> AIM OF THE EXERCISE
Keep every word of the listing and reproduce it exactly, but set aside any image found there.

> EXTRACTED INFORMATION
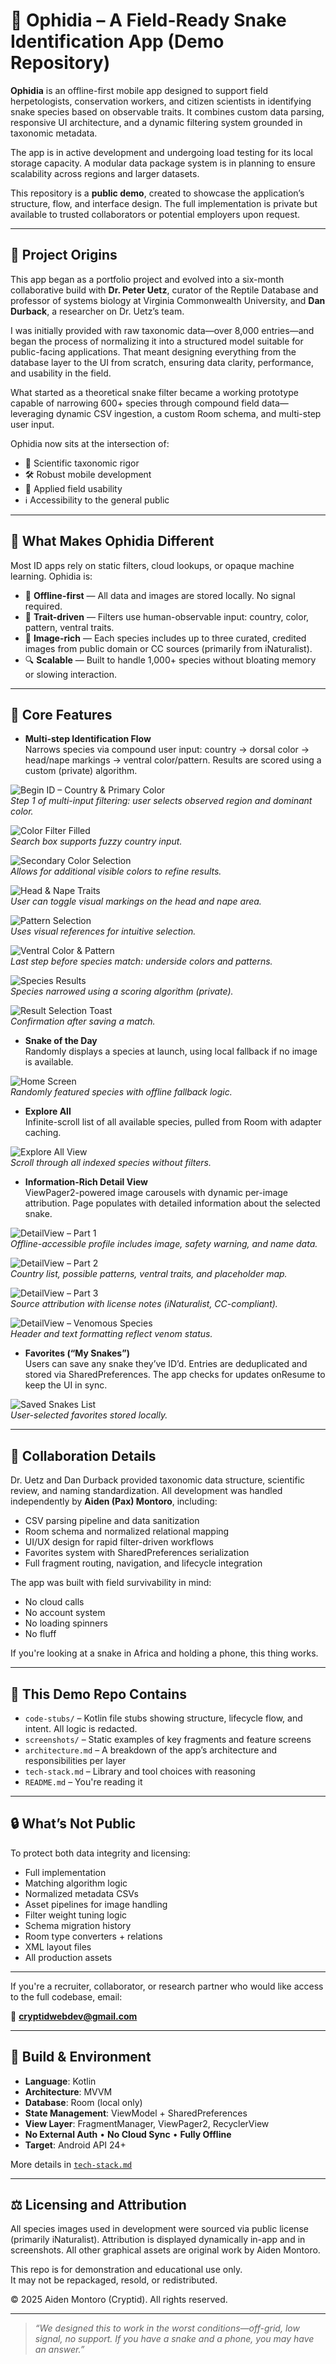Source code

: # 🐍 Ophidia – A Field-Ready Snake Identification App (Demo Repository)

**Ophidia** is an offline-first mobile app designed to support field herpetologists, conservation workers, and citizen scientists in identifying snake species based on observable traits. It combines custom data parsing, responsive UI architecture, and a dynamic filtering system grounded in taxonomic metadata.

The app is in active development and undergoing load testing for its local storage capacity. A modular data package system is in planning to ensure scalability across regions and larger datasets.

This repository is a **public demo**, created to showcase the application’s structure, flow, and interface design. The full implementation is private but available to trusted collaborators or potential employers upon request.

---

## 🎯 Project Origins

This app began as a portfolio project and evolved into a six-month collaborative build with **Dr. Peter Uetz**, curator of the Reptile Database and professor of systems biology at Virginia Commonwealth University, and **Dan Durback**, a researcher on Dr. Uetz’s team.

I was initially provided with raw taxonomic data—over 8,000 entries—and began the process of normalizing it into a structured model suitable for public-facing applications. That meant designing everything from the database layer to the UI from scratch, ensuring data clarity, performance, and usability in the field.

What started as a theoretical snake filter became a working prototype capable of narrowing 600+ species through compound field data—leveraging dynamic CSV ingestion, a custom Room schema, and multi-step user input.

Ophidia now sits at the intersection of:

- 🧠 Scientific taxonomic rigor  
- 🛠 Robust mobile development  
- 🎯 Applied field usability  
- ℹ️ Accessibility to the general public

---

## 🧩 What Makes Ophidia Different

Most ID apps rely on static filters, cloud lookups, or opaque machine learning. Ophidia is:

- 📴 **Offline-first** — All data and images are stored locally. No signal required.  
- 🧬 **Trait-driven** — Filters use human-observable input: country, color, pattern, ventral traits.  
- 📸 **Image-rich** — Each species includes up to three curated, credited images from public domain or CC sources (primarily from iNaturalist).  
- 🔍 **Scalable** — Built to handle 1,000+ species without bloating memory or slowing interaction.

---

## 🧠 Core Features

- **Multi-step Identification Flow**  
  Narrows species via compound user input: country → dorsal color → head/nape markings → ventral color/pattern. Results are scored using a custom (private) algorithm.

![Begin ID – Country & Primary Color](/screenshots/IdSnake1.png)  
*Step 1 of multi-input filtering: user selects observed region and dominant color.*

![Color Filter Filled](/screenshots/IdSnake2.png)  
*Search box supports fuzzy country input.*

![Secondary Color Selection](/screenshots/IdSnake3.png)  
*Allows for additional visible colors to refine results.*

![Head & Nape Traits](/screenshots/IdSnake4.png)  
*User can toggle visual markings on the head and nape area.*

![Pattern Selection](/screenshots/IdSnake5.png)  
*Uses visual references for intuitive selection.*

![Ventral Color & Pattern](/screenshots/IdSnake6.png)  
*Last step before species match: underside colors and patterns.*

![Species Results](/screenshots/Results.png)  
*Species narrowed using a scoring algorithm (private).*

![Result Selection Toast](/screenshots/AddedToMySnakes.png)  
*Confirmation after saving a match.*

- **Snake of the Day**  
  Randomly displays a species at launch, using local fallback if no image is available.

![Home Screen](/screenshots/HomeScreenRefactor.png)  
*Randomly featured species with offline fallback logic.*

- **Explore All**  
  Infinite-scroll list of all available species, pulled from Room with adapter caching.

![Explore All View](/screenshots/ExploreAllRefactor.png)  
*Scroll through all indexed species without filters.*

- **Information-Rich Detail View**  
  ViewPager2-powered image carousels with dynamic per-image attribution. Page populates with detailed information about the selected snake.

![DetailView – Part 1](/screenshots/DetailView1Refactor.png)  
*Offline-accessible profile includes image, safety warning, and name data.*

![DetailView – Part 2](/screenshots/DetailView2Refactor.png)  
*Country list, possible patterns, ventral traits, and placeholder map.*

![DetailView – Part 3](/screenshots/DetailView3Refactor.png)  
*Source attribution with license notes (iNaturalist, CC-compliant).*

![DetailView – Venomous Species](/screenshots/DetailViewVenomousRefactor.png)  
*Header and text formatting reflect venom status.*

- **Favorites (“My Snakes”)**  
  Users can save any snake they’ve ID’d. Entries are deduplicated and stored via SharedPreferences. The app checks for updates onResume to keep the UI in sync.

![Saved Snakes List](/screenshots/MySnakesList.png)  
*User-selected favorites stored locally.*

---

## 🔬 Collaboration Details

Dr. Uetz and Dan Durback provided taxonomic data structure, scientific review, and naming standardization. All development was handled independently by **Aiden (Pax) Montoro**, including:

- CSV parsing pipeline and data sanitization  
- Room schema and normalized relational mapping  
- UI/UX design for rapid filter-driven workflows  
- Favorites system with SharedPreferences serialization  
- Full fragment routing, navigation, and lifecycle integration

The app was built with field survivability in mind:
- No cloud calls  
- No account system  
- No loading spinners  
- No fluff

If you're looking at a snake in Africa and holding a phone, this thing works.  

---

## 📁 This Demo Repo Contains

- `code-stubs/` – Kotlin file stubs showing structure, lifecycle flow, and intent. All logic is redacted.  
- `screenshots/` – Static examples of key fragments and feature screens  
- `architecture.md` – A breakdown of the app’s architecture and responsibilities per layer  
- `tech-stack.md` – Library and tool choices with reasoning  
- `README.md` – You're reading it

---

## 🔒 What’s Not Public

To protect both data integrity and licensing:

- Full implementation  
- Matching algorithm logic  
- Normalized metadata CSVs  
- Asset pipelines for image handling  
- Filter weight tuning logic  
- Schema migration history  
- Room type converters + relations  
- XML layout files  
- All production assets

---

If you're a recruiter, collaborator, or research partner who would like access to the full codebase, email:

📧 **cryptidwebdev@gmail.com**

---

## 🔧 Build & Environment

- **Language**: Kotlin  
- **Architecture**: MVVM  
- **Database**: Room (local only)  
- **State Management**: ViewModel + SharedPreferences  
- **View Layer**: FragmentManager, ViewPager2, RecyclerView  
- **No External Auth** • **No Cloud Sync** • **Fully Offline**  
- **Target**: Android API 24+

More details in [`tech-stack.md`](./tech-stack.md)

---

## ⚖ Licensing and Attribution

All species images used in development were sourced via public license (primarily iNaturalist). Attribution is displayed dynamically in-app and in screenshots. All other graphical assets are original work by Aiden Montoro.

This repo is for demonstration and educational use only.  
It may not be repackaged, resold, or redistributed.

© 2025 Aiden Montoro (Cryptid). All rights reserved.

---

> *“We designed this to work in the worst conditions—off-grid, low signal, no support. If you have a snake and a phone, you may have an answer.”*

> SOLUTION
Source code

: # 🐍 Ophidia – A Field-Ready Snake Identification App (Demo Repository)

**Ophidia** is an offline-first mobile app designed to support field herpetologists, conservation workers, and citizen scientists in identifying snake species based on observable traits. It combines custom data parsing, responsive UI architecture, and a dynamic filtering system grounded in taxonomic metadata.

The app is in active development and undergoing load testing for its local storage capacity. A modular data package system is in planning to ensure scalability across regions and larger datasets.

This repository is a **public demo**, created to showcase the application’s structure, flow, and interface design. The full implementation is private but available to trusted collaborators or potential employers upon request.

---

## 🎯 Project Origins

This app began as a portfolio project and evolved into a six-month collaborative build with **Dr. Peter Uetz**, curator of the Reptile Database and professor of systems biology at Virginia Commonwealth University, and **Dan Durback**, a researcher on Dr. Uetz’s team.

I was initially provided with raw taxonomic data—over 8,000 entries—and began the process of normalizing it into a structured model suitable for public-facing applications. That meant designing everything from the database layer to the UI from scratch, ensuring data clarity, performance, and usability in the field.

What started as a theoretical snake filter became a working prototype capable of narrowing 600+ species through compound field data—leveraging dynamic CSV ingestion, a custom Room schema, and multi-step user input.

Ophidia now sits at the intersection of:

- 🧠 Scientific taxonomic rigor  
- 🛠 Robust mobile development  
- 🎯 Applied field usability  
- ℹ️ Accessibility to the general public

---

## 🧩 What Makes Ophidia Different

Most ID apps rely on static filters, cloud lookups, or opaque machine learning. Ophidia is:

- 📴 **Offline-first** — All data and images are stored locally. No signal required.  
- 🧬 **Trait-driven** — Filters use human-observable input: country, color, pattern, ventral traits.  
- 📸 **Image-rich** — Each species includes up to three curated, credited images from public domain or CC sources (primarily from iNaturalist).  
- 🔍 **Scalable** — Built to handle 1,000+ species without bloating memory or slowing interaction.

---

## 🧠 Core Features

- **Multi-step Identification Flow**  
  Narrows species via compound user input: country → dorsal color → head/nape markings → ventral color/pattern. Results are scored using a custom (private) algorithm.

![Begin ID – Country & Primary Color](/screenshots/IdSnake1.png)  
*Step 1 of multi-input filtering: user selects observed region and dominant color.*

![Color Filter Filled](/screenshots/IdSnake2.png)  
*Search box supports fuzzy country input.*

![Secondary Color Selection](/screenshots/IdSnake3.png)  
*Allows for additional visible colors to refine results.*

![Head & Nape Traits](/screenshots/IdSnake4.png)  
*User can toggle visual markings on the head and nape area.*

![Pattern Selection](/screenshots/IdSnake5.png)  
*Uses visual references for intuitive selection.*

![Ventral Color & Pattern](/screenshots/IdSnake6.png)  
*Last step before species match: underside colors and patterns.*

![Species Results](/screenshots/Results.png)  
*Species narrowed using a scoring algorithm (private).*

![Result Selection Toast](/screenshots/AddedToMySnakes.png)  
*Confirmation after saving a match.*

- **Snake of the Day**  
  Randomly displays a species at launch, using local fallback if no image is available.

![Home Screen](/screenshots/HomeScreenRefactor.png)  
*Randomly featured species with offline fallback logic.*

- **Explore All**  
  Infinite-scroll list of all available species, pulled from Room with adapter caching.

![Explore All View](/screenshots/ExploreAllRefactor.png)  
*Scroll through all indexed species without filters.*

- **Information-Rich Detail View**  
  ViewPager2-powered image carousels with dynamic per-image attribution. Page populates with detailed information about the selected snake.

![DetailView – Part 1](/screenshots/DetailView1Refactor.png)  
*Offline-accessible profile includes image, safety warning, and name data.*

![DetailView – Part 2](/screenshots/DetailView2Refactor.png)  
*Country list, possible patterns, ventral traits, and placeholder map.*

![DetailView – Part 3](/screenshots/DetailView3Refactor.png)  
*Source attribution with license notes (iNaturalist, CC-compliant).*

![DetailView – Venomous Species](/screenshots/DetailViewVenomousRefactor.png)  
*Header and text formatting reflect venom status.*

- **Favorites (“My Snakes”)**  
  Users can save any snake they’ve ID’d. Entries are deduplicated and stored via SharedPreferences. The app checks for updates onResume to keep the UI in sync.

![Saved Snakes List](/screenshots/MySnakesList.png)  
*User-selected favorites stored locally.*

---

## 🔬 Collaboration Details

Dr. Uetz and Dan Durback provided taxonomic data structure, scientific review, and naming standardization. All development was handled independently by **Aiden (Pax) Montoro**, including:

- CSV parsing pipeline and data sanitization  
- Room schema and normalized relational mapping  
- UI/UX design for rapid filter-driven workflows  
- Favorites system with SharedPreferences serialization  
- Full fragment routing, navigation, and lifecycle integration

The app was built with field survivability in mind:
- No cloud calls  
- No account system  
- No loading spinners  
- No fluff

If you're looking at a snake in Africa and holding a phone, this thing works.  

---

## 📁 This Demo Repo Contains

- `code-stubs/` – Kotlin file stubs showing structure, lifecycle flow, and intent. All logic is redacted.  
- `screenshots/` – Static examples of key fragments and feature screens  
- `architecture.md` – A breakdown of the app’s architecture and responsibilities per layer  
- `tech-stack.md` – Library and tool choices with reasoning  
- `README.md` – You're reading it

---

## 🔒 What’s Not Public

To protect both data integrity and licensing:

- Full implementation  
- Matching algorithm logic  
- Normalized metadata CSVs  
- Asset pipelines for image handling  
- Filter weight tuning logic  
- Schema migration history  
- Room type converters + relations  
- XML layout files  
- All production assets

---

If you're a recruiter, collaborator, or research partner who would like access to the full codebase, email:

📧 **cryptidwebdev@gmail.com**

---

## 🔧 Build & Environment

- **Language**: Kotlin  
- **Architecture**: MVVM  
- **Database**: Room (local only)  
- **State Management**: ViewModel + SharedPreferences  
- **View Layer**: FragmentManager, ViewPager2, RecyclerView  
- **No External Auth** • **No Cloud Sync** • **Fully Offline**  
- **Target**: Android API 24+

More details in [`tech-stack.md`](./tech-stack.md)

---

## ⚖ Licensing and Attribution

All species images used in development were sourced via public license (primarily iNaturalist). Attribution is displayed dynamically in-app and in screenshots. All other graphical assets are original work by Aiden Montoro.

This repo is for demonstration and educational use only.  
It may not be repackaged, resold, or redistributed.

© 2025 Aiden Montoro (Cryptid). All rights reserved.

---

> *“We designed this to work in the worst conditions—off-grid, low signal, no support. If you have a snake and a phone, you may have an answer.”*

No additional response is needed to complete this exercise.